Source texts of formatted documents
== Segment start ==

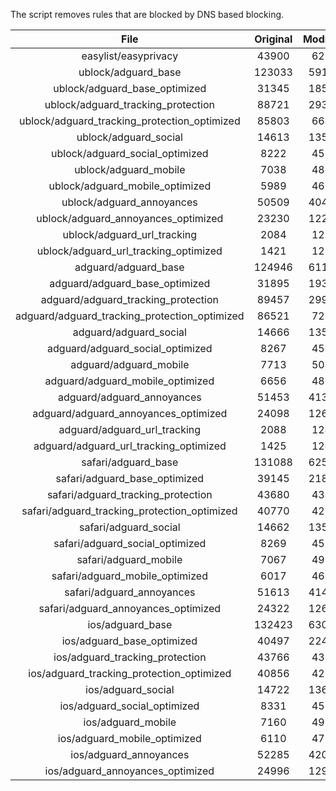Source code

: The script removes rules that are blocked by DNS based blocking.


| File | Original | Modified |
|:----:|:-----:|:-----:|
| easylist/easyprivacy | 43900 | 6215 |
| ublock/adguard_base | 123033 | 59114 |
| ublock/adguard_base_optimized | 31345 | 18504 |
| ublock/adguard_tracking_protection | 88721 | 29314 |
| ublock/adguard_tracking_protection_optimized | 85803 | 6646 |
| ublock/adguard_social | 14613 | 13533 |
| ublock/adguard_social_optimized | 8222 | 4551 |
| ublock/adguard_mobile | 7038 | 4873 |
| ublock/adguard_mobile_optimized | 5989 | 4638 |
| ublock/adguard_annoyances | 50509 | 40493 |
| ublock/adguard_annoyances_optimized | 23230 | 12216 |
| ublock/adguard_url_tracking | 2084 | 1238 |
| ublock/adguard_url_tracking_optimized | 1421 | 1235 |
| adguard/adguard_base | 124946 | 61129 |
| adguard/adguard_base_optimized | 31895 | 19359 |
| adguard/adguard_tracking_protection | 89457 | 29998 |
| adguard/adguard_tracking_protection_optimized | 86521 | 7286 |
| adguard/adguard_social | 14666 | 13594 |
| adguard/adguard_social_optimized | 8267 | 4595 |
| adguard/adguard_mobile | 7713 | 5047 |
| adguard/adguard_mobile_optimized | 6656 | 4801 |
| adguard/adguard_annoyances | 51453 | 41360 |
| adguard/adguard_annoyances_optimized | 24098 | 12629 |
| adguard/adguard_url_tracking | 2088 | 1243 |
| adguard/adguard_url_tracking_optimized | 1425 | 1240 |
| safari/adguard_base | 131088 | 62560 |
| safari/adguard_base_optimized | 39145 | 21883 |
| safari/adguard_tracking_protection | 43680 | 4343 |
| safari/adguard_tracking_protection_optimized | 40770 | 4250 |
| safari/adguard_social | 14662 | 13584 |
| safari/adguard_social_optimized | 8269 | 4585 |
| safari/adguard_mobile | 7067 | 4909 |
| safari/adguard_mobile_optimized | 6017 | 4664 |
| safari/adguard_annoyances | 51613 | 41451 |
| safari/adguard_annoyances_optimized | 24322 | 12698 |
| ios/adguard_base | 132423 | 63077 |
| ios/adguard_base_optimized | 40497 | 22402 |
| ios/adguard_tracking_protection | 43766 | 4351 |
| ios/adguard_tracking_protection_optimized | 40856 | 4258 |
| ios/adguard_social | 14722 | 13616 |
| ios/adguard_social_optimized | 8331 | 4599 |
| ios/adguard_mobile | 7160 | 4950 |
| ios/adguard_mobile_optimized | 6110 | 4702 |
| ios/adguard_annoyances | 52285 | 42018 |
| ios/adguard_annoyances_optimized | 24996 | 12983 |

== Segment end ==

▸ Task description
What the records say must be written out exactly, with none of their pictures.

▸ Result for this task
Source code

: The script removes rules that are blocked by DNS based blocking.


| File | Original | Modified |
|:----:|:-----:|:-----:|
| easylist/easyprivacy | 43900 | 6215 |
| ublock/adguard_base | 123033 | 59114 |
| ublock/adguard_base_optimized | 31345 | 18504 |
| ublock/adguard_tracking_protection | 88721 | 29314 |
| ublock/adguard_tracking_protection_optimized | 85803 | 6646 |
| ublock/adguard_social | 14613 | 13533 |
| ublock/adguard_social_optimized | 8222 | 4551 |
| ublock/adguard_mobile | 7038 | 4873 |
| ublock/adguard_mobile_optimized | 5989 | 4638 |
| ublock/adguard_annoyances | 50509 | 40493 |
| ublock/adguard_annoyances_optimized | 23230 | 12216 |
| ublock/adguard_url_tracking | 2084 | 1238 |
| ublock/adguard_url_tracking_optimized | 1421 | 1235 |
| adguard/adguard_base | 124946 | 61129 |
| adguard/adguard_base_optimized | 31895 | 19359 |
| adguard/adguard_tracking_protection | 89457 | 29998 |
| adguard/adguard_tracking_protection_optimized | 86521 | 7286 |
| adguard/adguard_social | 14666 | 13594 |
| adguard/adguard_social_optimized | 8267 | 4595 |
| adguard/adguard_mobile | 7713 | 5047 |
| adguard/adguard_mobile_optimized | 6656 | 4801 |
| adguard/adguard_annoyances | 51453 | 41360 |
| adguard/adguard_annoyances_optimized | 24098 | 12629 |
| adguard/adguard_url_tracking | 2088 | 1243 |
| adguard/adguard_url_tracking_optimized | 1425 | 1240 |
| safari/adguard_base | 131088 | 62560 |
| safari/adguard_base_optimized | 39145 | 21883 |
| safari/adguard_tracking_protection | 43680 | 4343 |
| safari/adguard_tracking_protection_optimized | 40770 | 4250 |
| safari/adguard_social | 14662 | 13584 |
| safari/adguard_social_optimized | 8269 | 4585 |
| safari/adguard_mobile | 7067 | 4909 |
| safari/adguard_mobile_optimized | 6017 | 4664 |
| safari/adguard_annoyances | 51613 | 41451 |
| safari/adguard_annoyances_optimized | 24322 | 12698 |
| ios/adguard_base | 132423 | 63077 |
| ios/adguard_base_optimized | 40497 | 22402 |
| ios/adguard_tracking_protection | 43766 | 4351 |
| ios/adguard_tracking_protection_optimized | 40856 | 4258 |
| ios/adguard_social | 14722 | 13616 |
| ios/adguard_social_optimized | 8331 | 4599 |
| ios/adguard_mobile | 7160 | 4950 |
| ios/adguard_mobile_optimized | 6110 | 4702 |
| ios/adguard_annoyances | 52285 | 42018 |
| ios/adguard_annoyances_optimized | 24996 | 12983 |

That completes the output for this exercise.